## WHAT IS REQUIRED
Would you restate every entry below word for word? Leave out the pictures.

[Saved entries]
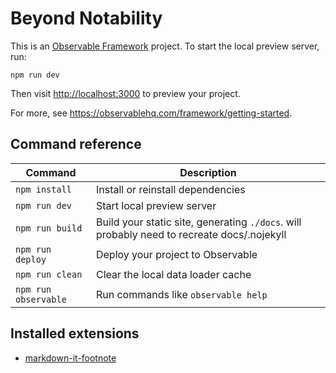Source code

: # Beyond Notability

This is an [Observable Framework](https://observablehq.com/framework) project. To start the local preview server, run:

```
npm run dev
```

Then visit <http://localhost:3000> to preview your project.

For more, see <https://observablehq.com/framework/getting-started>.


## Command reference

| Command           | Description                                              |
| ----------------- | -------------------------------------------------------- |
| `npm install`        | Install or reinstall dependencies                        |
| `npm run dev`        | Start local preview server                               |
| `npm run build`      | Build your static site, generating `./docs`. will probably need to recreate docs/.nojekyll            |
| `npm run deploy`     | Deploy your project to Observable                        |
| `npm run clean`      | Clear the local data loader cache                        |
| `npm run observable` | Run commands like `observable help`                      |

## Installed extensions

- [markdown-it-footnote](https://github.com/markdown-it/markdown-it-footnote)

## YOUR RESPONSE
Source code

: # Beyond Notability

This is an [Observable Framework](https://observablehq.com/framework) project. To start the local preview server, run:

```
npm run dev
```

Then visit <http://localhost:3000> to preview your project.

For more, see <https://observablehq.com/framework/getting-started>.


## Command reference

| Command           | Description                                              |
| ----------------- | -------------------------------------------------------- |
| `npm install`        | Install or reinstall dependencies                        |
| `npm run dev`        | Start local preview server                               |
| `npm run build`      | Build your static site, generating `./docs`. will probably need to recreate docs/.nojekyll            |
| `npm run deploy`     | Deploy your project to Observable                        |
| `npm run clean`      | Clear the local data loader cache                        |
| `npm run observable` | Run commands like `observable help`                      |

## Installed extensions

- [markdown-it-footnote](https://github.com/markdown-it/markdown-it-footnote)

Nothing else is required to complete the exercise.